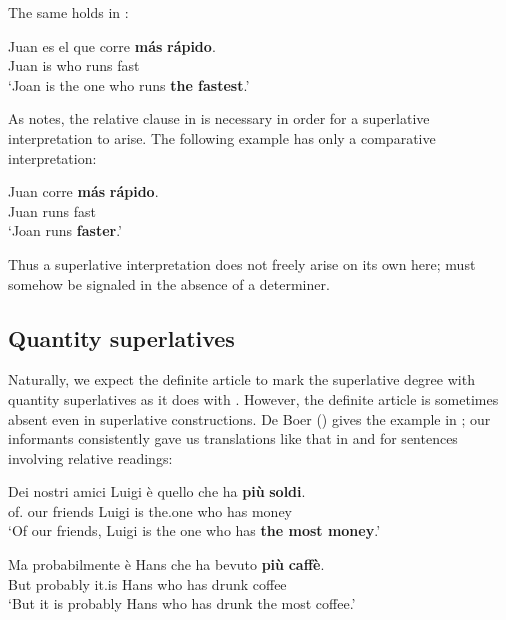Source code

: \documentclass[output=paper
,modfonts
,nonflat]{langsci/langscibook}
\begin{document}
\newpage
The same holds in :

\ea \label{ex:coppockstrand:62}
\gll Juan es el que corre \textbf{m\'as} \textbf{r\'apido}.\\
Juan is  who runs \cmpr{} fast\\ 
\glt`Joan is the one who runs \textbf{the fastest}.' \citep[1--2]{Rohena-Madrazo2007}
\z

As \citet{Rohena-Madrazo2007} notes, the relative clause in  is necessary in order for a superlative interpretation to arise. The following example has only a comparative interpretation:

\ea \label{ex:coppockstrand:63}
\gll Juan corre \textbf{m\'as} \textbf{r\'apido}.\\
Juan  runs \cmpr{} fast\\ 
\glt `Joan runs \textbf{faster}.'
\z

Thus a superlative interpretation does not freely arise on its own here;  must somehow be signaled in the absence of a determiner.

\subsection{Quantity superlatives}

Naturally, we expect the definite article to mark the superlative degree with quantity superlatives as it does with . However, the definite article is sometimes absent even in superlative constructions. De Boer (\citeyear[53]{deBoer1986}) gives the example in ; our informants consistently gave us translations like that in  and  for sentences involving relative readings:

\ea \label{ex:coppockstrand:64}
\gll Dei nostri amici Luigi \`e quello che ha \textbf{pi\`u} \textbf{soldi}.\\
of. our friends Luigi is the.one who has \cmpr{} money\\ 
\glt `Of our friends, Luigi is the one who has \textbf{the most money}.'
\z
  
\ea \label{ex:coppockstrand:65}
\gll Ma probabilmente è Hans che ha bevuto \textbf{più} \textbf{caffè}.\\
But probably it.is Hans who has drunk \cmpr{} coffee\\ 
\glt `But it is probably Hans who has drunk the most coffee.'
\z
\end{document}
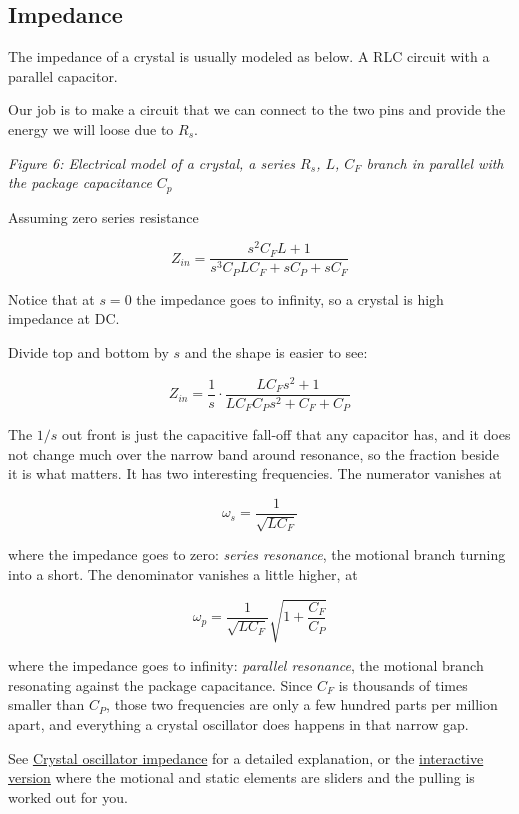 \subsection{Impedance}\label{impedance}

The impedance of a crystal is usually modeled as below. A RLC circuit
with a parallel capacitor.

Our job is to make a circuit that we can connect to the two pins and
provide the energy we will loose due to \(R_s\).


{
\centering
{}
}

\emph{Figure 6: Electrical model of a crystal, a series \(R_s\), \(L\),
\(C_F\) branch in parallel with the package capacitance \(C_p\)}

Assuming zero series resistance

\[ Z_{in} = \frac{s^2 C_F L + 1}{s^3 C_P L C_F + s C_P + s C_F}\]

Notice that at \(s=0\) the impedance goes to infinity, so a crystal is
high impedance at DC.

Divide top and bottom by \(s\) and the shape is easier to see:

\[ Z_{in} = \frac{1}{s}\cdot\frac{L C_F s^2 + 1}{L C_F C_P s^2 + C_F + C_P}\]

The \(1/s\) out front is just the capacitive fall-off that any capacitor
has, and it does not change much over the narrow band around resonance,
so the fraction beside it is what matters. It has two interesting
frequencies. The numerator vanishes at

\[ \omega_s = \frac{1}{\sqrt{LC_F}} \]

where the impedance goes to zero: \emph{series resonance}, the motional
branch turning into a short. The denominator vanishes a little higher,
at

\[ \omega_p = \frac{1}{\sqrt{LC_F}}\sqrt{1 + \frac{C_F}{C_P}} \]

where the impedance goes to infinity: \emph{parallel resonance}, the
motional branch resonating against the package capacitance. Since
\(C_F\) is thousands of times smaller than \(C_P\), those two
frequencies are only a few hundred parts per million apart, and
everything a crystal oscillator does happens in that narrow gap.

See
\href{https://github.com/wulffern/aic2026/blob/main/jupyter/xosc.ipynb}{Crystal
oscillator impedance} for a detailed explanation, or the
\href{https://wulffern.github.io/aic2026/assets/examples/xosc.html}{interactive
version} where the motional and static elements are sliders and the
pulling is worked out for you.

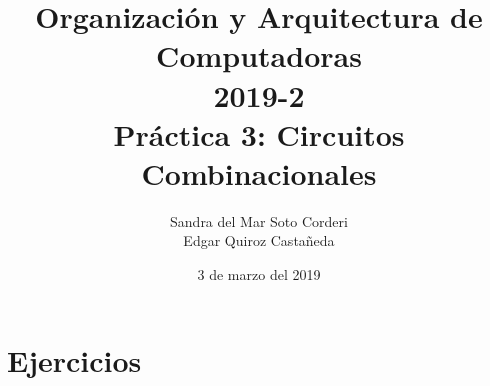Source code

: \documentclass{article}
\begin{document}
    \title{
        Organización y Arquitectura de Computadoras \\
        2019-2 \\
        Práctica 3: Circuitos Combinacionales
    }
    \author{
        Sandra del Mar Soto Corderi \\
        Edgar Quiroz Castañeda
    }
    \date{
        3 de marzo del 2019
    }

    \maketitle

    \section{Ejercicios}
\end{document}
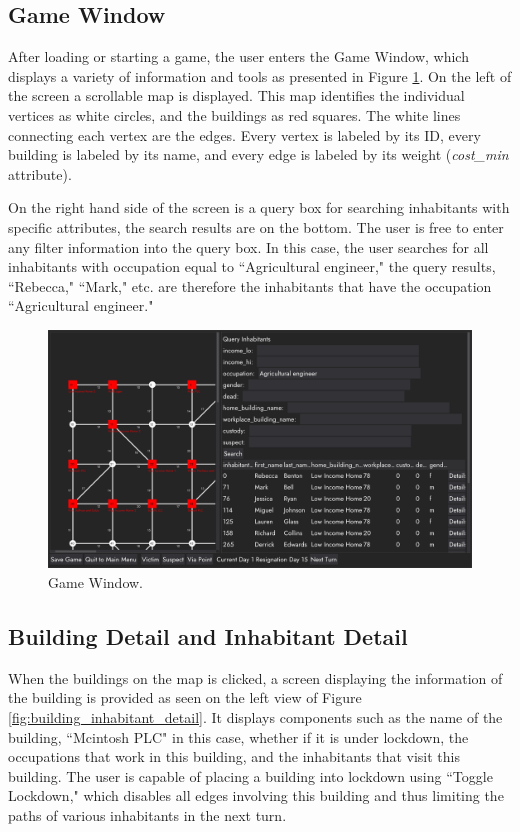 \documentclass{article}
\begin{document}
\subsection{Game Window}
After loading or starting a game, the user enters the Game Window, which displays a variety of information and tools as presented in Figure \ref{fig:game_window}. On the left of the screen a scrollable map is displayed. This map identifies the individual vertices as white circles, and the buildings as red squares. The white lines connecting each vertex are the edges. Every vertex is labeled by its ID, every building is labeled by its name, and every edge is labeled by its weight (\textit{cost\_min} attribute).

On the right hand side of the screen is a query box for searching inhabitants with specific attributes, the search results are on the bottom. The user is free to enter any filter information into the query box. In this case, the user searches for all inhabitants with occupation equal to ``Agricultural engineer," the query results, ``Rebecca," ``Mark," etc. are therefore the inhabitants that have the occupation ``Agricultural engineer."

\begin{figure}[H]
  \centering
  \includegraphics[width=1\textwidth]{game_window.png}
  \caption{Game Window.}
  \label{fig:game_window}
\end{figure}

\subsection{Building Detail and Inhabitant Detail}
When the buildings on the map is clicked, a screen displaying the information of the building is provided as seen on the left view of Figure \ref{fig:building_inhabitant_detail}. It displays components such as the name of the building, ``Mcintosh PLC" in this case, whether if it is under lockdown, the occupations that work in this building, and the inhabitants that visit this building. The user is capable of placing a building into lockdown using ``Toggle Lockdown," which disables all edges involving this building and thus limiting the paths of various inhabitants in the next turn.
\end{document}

Action item:
All of the data above is to be repeated exactly, with the pictures left out.

Reply to the exercise:
Source code

: \documentclass[output=paper
,modfonts
,nonflat]{langsci/langscibook}
\begin{document}
\newpage
The same holds in :

\ea \label{ex:coppockstrand:62}
\gll Juan es el que corre \textbf{m\'as} \textbf{r\'apido}.\\
Juan is  who runs \cmpr{} fast\\ 
\glt`Joan is the one who runs \textbf{the fastest}.' \citep[1--2]{Rohena-Madrazo2007}
\z

As \citet{Rohena-Madrazo2007} notes, the relative clause in  is necessary in order for a superlative interpretation to arise. The following example has only a comparative interpretation:

\ea \label{ex:coppockstrand:63}
\gll Juan corre \textbf{m\'as} \textbf{r\'apido}.\\
Juan  runs \cmpr{} fast\\ 
\glt `Joan runs \textbf{faster}.'
\z

Thus a superlative interpretation does not freely arise on its own here;  must somehow be signaled in the absence of a determiner.

\subsection{Quantity superlatives}

Naturally, we expect the definite article to mark the superlative degree with quantity superlatives as it does with . However, the definite article is sometimes absent even in superlative constructions. De Boer (\citeyear[53]{deBoer1986}) gives the example in ; our informants consistently gave us translations like that in  and  for sentences involving relative readings:

\ea \label{ex:coppockstrand:64}
\gll Dei nostri amici Luigi \`e quello che ha \textbf{pi\`u} \textbf{soldi}.\\
of. our friends Luigi is the.one who has \cmpr{} money\\ 
\glt `Of our friends, Luigi is the one who has \textbf{the most money}.'
\z
  
\ea \label{ex:coppockstrand:65}
\gll Ma probabilmente è Hans che ha bevuto \textbf{più} \textbf{caffè}.\\
But probably it.is Hans who has drunk \cmpr{} coffee\\ 
\glt `But it is probably Hans who has drunk the most coffee.'
\z
\end{document}
 \subsection{Impedance}\label{impedance}

The impedance of a crystal is usually modeled as below. A RLC circuit
with a parallel capacitor.

Our job is to make a circuit that we can connect to the two pins and
provide the energy we will loose due to \(R_s\).


{
\centering
{}
}

\emph{Figure 6: Electrical model of a crystal, a series \(R_s\), \(L\),
\(C_F\) branch in parallel with the package capacitance \(C_p\)}

Assuming zero series resistance

\[ Z_{in} = \frac{s^2 C_F L + 1}{s^3 C_P L C_F + s C_P + s C_F}\]

Notice that at \(s=0\) the impedance goes to infinity, so a crystal is
high impedance at DC.

Divide top and bottom by \(s\) and the shape is easier to see:

\[ Z_{in} = \frac{1}{s}\cdot\frac{L C_F s^2 + 1}{L C_F C_P s^2 + C_F + C_P}\]

The \(1/s\) out front is just the capacitive fall-off that any capacitor
has, and it does not change much over the narrow band around resonance,
so the fraction beside it is what matters. It has two interesting
frequencies. The numerator vanishes at

\[ \omega_s = \frac{1}{\sqrt{LC_F}} \]

where the impedance goes to zero: \emph{series resonance}, the motional
branch turning into a short. The denominator vanishes a little higher,
at

\[ \omega_p = \frac{1}{\sqrt{LC_F}}\sqrt{1 + \frac{C_F}{C_P}} \]

where the impedance goes to infinity: \emph{parallel resonance}, the
motional branch resonating against the package capacitance. Since
\(C_F\) is thousands of times smaller than \(C_P\), those two
frequencies are only a few hundred parts per million apart, and
everything a crystal oscillator does happens in that narrow gap.

See
\href{https://github.com/wulffern/aic2026/blob/main/jupyter/xosc.ipynb}{Crystal
oscillator impedance} for a detailed explanation, or the
\href{https://wulffern.github.io/aic2026/assets/examples/xosc.html}{interactive
version} where the motional and static elements are sliders and the
pulling is worked out for you.

Source code

: \documentclass{article}
\begin{document}
    \title{
        Organización y Arquitectura de Computadoras \\
        2019-2 \\
        Práctica 3: Circuitos Combinacionales
    }
    \author{
        Sandra del Mar Soto Corderi \\
        Edgar Quiroz Castañeda
    }
    \date{
        3 de marzo del 2019
    }

    \maketitle

    \section{Ejercicios}
\end{document}
 \documentclass{article}
\begin{document}
\subsection{Game Window}
After loading or starting a game, the user enters the Game Window, which displays a variety of information and tools as presented in Figure \ref{fig:game_window}. On the left of the screen a scrollable map is displayed. This map identifies the individual vertices as white circles, and the buildings as red squares. The white lines connecting each vertex are the edges. Every vertex is labeled by its ID, every building is labeled by its name, and every edge is labeled by its weight (\textit{cost\_min} attribute).

On the right hand side of the screen is a query box for searching inhabitants with specific attributes, the search results are on the bottom. The user is free to enter any filter information into the query box. In this case, the user searches for all inhabitants with occupation equal to ``Agricultural engineer," the query results, ``Rebecca," ``Mark," etc. are therefore the inhabitants that have the occupation ``Agricultural engineer."

\begin{figure}[H]
  \centering
  \includegraphics[width=1\textwidth]{game_window.png}
  \caption{Game Window.}
  \label{fig:game_window}
\end{figure}

\subsection{Building Detail and Inhabitant Detail}
When the buildings on the map is clicked, a screen displaying the information of the building is provided as seen on the left view of Figure \ref{fig:building_inhabitant_detail}. It displays components such as the name of the building, ``Mcintosh PLC" in this case, whether if it is under lockdown, the occupations that work in this building, and the inhabitants that visit this building. The user is capable of placing a building into lockdown using ``Toggle Lockdown," which disables all edges involving this building and thus limiting the paths of various inhabitants in the next turn.
\end{document}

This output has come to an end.